Despite Gingrich’s last-minute scramble to submit his petitions by the deadline, the state party said on its website
on Saturday that a review process showed he did not have the required 10,000 verifiable signatures.

‘Failed system’

The Virginia state board of elections earlier had said Gingrich, among the top three Republican candidates nationally,
had made the ballot with 11,050 signatures.

“Only a failed system excludes four out of the six major candidates seeking access to the ballot,” Gingrich campaign director Michael Krull said. “Voters deserve the right to vote for any top contender, especially leading candidates.

“We will work with the Republican Party of Virginia to pursue an aggressive write-in campaign to make sure that all the voters of Virginia are able to vote for the candidate of their choice,” Krull said.

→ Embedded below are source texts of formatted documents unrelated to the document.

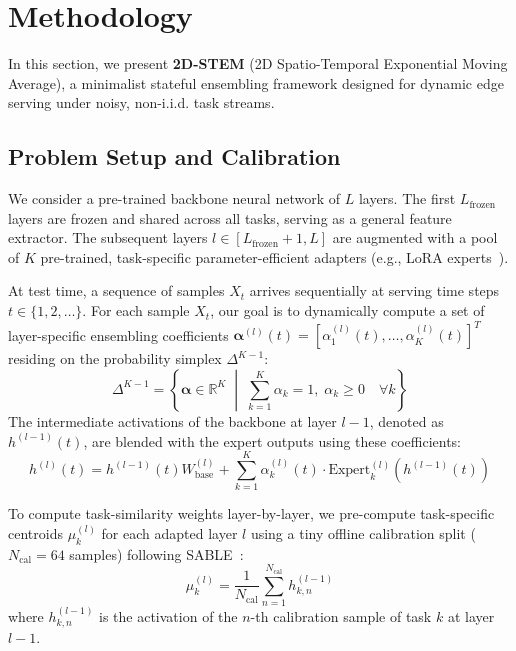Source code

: \section{Methodology}
\label{sec:method}

In this section, we present \textbf{2D-STEM} (2D Spatio-Temporal Exponential Moving Average), a minimalist stateful ensembling framework designed for dynamic edge serving under noisy, non-i.i.d. task streams.

\subsection{Problem Setup and Calibration}
We consider a pre-trained backbone neural network of $L$ layers. The first $L_{\text{frozen}}$ layers are frozen and shared across all tasks, serving as a general feature extractor. The subsequent layers $l \in [L_{\text{frozen}} + 1, L]$ are augmented with a pool of $K$ pre-trained, task-specific parameter-efficient adapters (e.g., LoRA experts~\cite{hu2021lora}). 

At test time, a sequence of samples $X_t$ arrives sequentially at serving time steps $t \in \{1, 2, \dots\}$. For each sample $X_t$, our goal is to dynamically compute a set of layer-specific ensembling coefficients $\boldsymbol{\alpha}^{(l)}(t) = [\alpha_1^{(l)}(t), \dots, \alpha_K^{(l)}(t)]^T$ residing on the probability simplex $\Delta^{K-1}$:
\begin{equation}
    \Delta^{K-1} = \left\{ \boldsymbol{\alpha} \in \mathbb{R}^K \;\middle|\; \sum_{k=1}^K \alpha_k = 1, \; \alpha_k \ge 0 \quad \forall k \right\}
\end{equation}
The intermediate activations of the backbone at layer $l-1$, denoted as $h^{(l-1)}(t)$, are blended with the expert outputs using these coefficients:
\begin{equation}
    h^{(l)}(t) = h^{(l-1)}(t) W_{\text{base}}^{(l)} + \sum_{k=1}^K \alpha_k^{(l)}(t) \cdot \text{Expert}_k^{(l)}\left(h^{(l-1)}(t)\right)
\end{equation}

To compute task-similarity weights layer-by-layer, we pre-compute task-specific centroids $\mu_k^{(l)}$ for each adapted layer $l$ using a tiny offline calibration split ($N_{\text{cal}} = 64$ samples) following SABLE~\cite{sable2025}:
\begin{equation}
    \label{eq:layerwise_centroids}
    \mu_k^{(l)} = \frac{1}{N_{\text{cal}}} \sum_{n=1}^{N_{\text{cal}}} h^{(l-1)}_{k, n}
\end{equation}
where $h^{(l-1)}_{k, n}$ is the activation of the $n$-th calibration sample of task $k$ at layer $l-1$. 

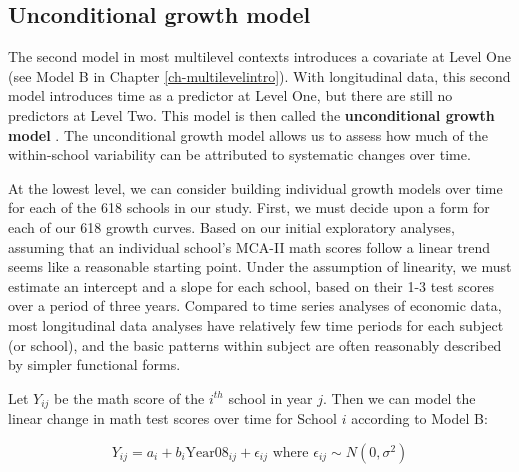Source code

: \documentclass[
]{krantz}
\begin{document}
\hypertarget{modelb9}{%
\subsection{Unconditional growth model}\label{modelb9}}

The second model in most multilevel contexts introduces a covariate at Level One (see Model B in Chapter \ref{ch-multilevelintro}). With longitudinal data, this second model introduces time as a predictor at Level One, but there are still no predictors at Level Two. This model is then called the \textbf{unconditional growth model} . The unconditional growth model allows us to assess how much of the within-school variability can be attributed to systematic changes over time.

At the lowest level, we can consider building individual growth models over time for each of the 618 schools in our study. First, we must decide upon a form for each of our 618 growth curves. Based on our initial exploratory analyses, assuming that an individual school's MCA-II math scores follow a linear trend seems like a reasonable starting point. Under the assumption of linearity, we must estimate an intercept and a slope for each school, based on their 1-3 test scores over a period of three years. Compared to time series analyses of economic data, most longitudinal data analyses have relatively few time periods for each subject (or school), and the basic patterns within subject are often reasonably described by simpler functional forms.

Let \(Y_{ij}\) be the math score of the \(i^{th}\) school in year \(j\). Then we can model the linear change in math test scores over time for School \(i\) according to Model B:

\begin{equation*}
Y_{ij} = a_{i} + b_{i}\textrm{Year08}_{ij} + \epsilon_{ij} \textrm{ where } \epsilon_{ij} \sim N(0, \sigma^2)
\end{equation*}
\end{document}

But Virginia Code Section 24.2-644(C) rules out write-ins in its first sentence, saying: “At all elections except primary elections it shall be lawful for any voter to vote for any person other than the listed candidates for the office by writing or hand printing the person’s name on the official ballot.”

A December 22 Quinnipiac poll for Virginia had Gingrich ahead with 30 per cent of the vote, compared with 25 per cent for Romney and 9 per cent for Paul.

Virginia is one of 11 states holding a primary or caucus on March 6.

After Gingrich staged two campaign events in the state last week, his campaign had been confident that he had made the ballot even as his last-minute scramble raised concerns about Gingrich’s abilities to run a national campaign.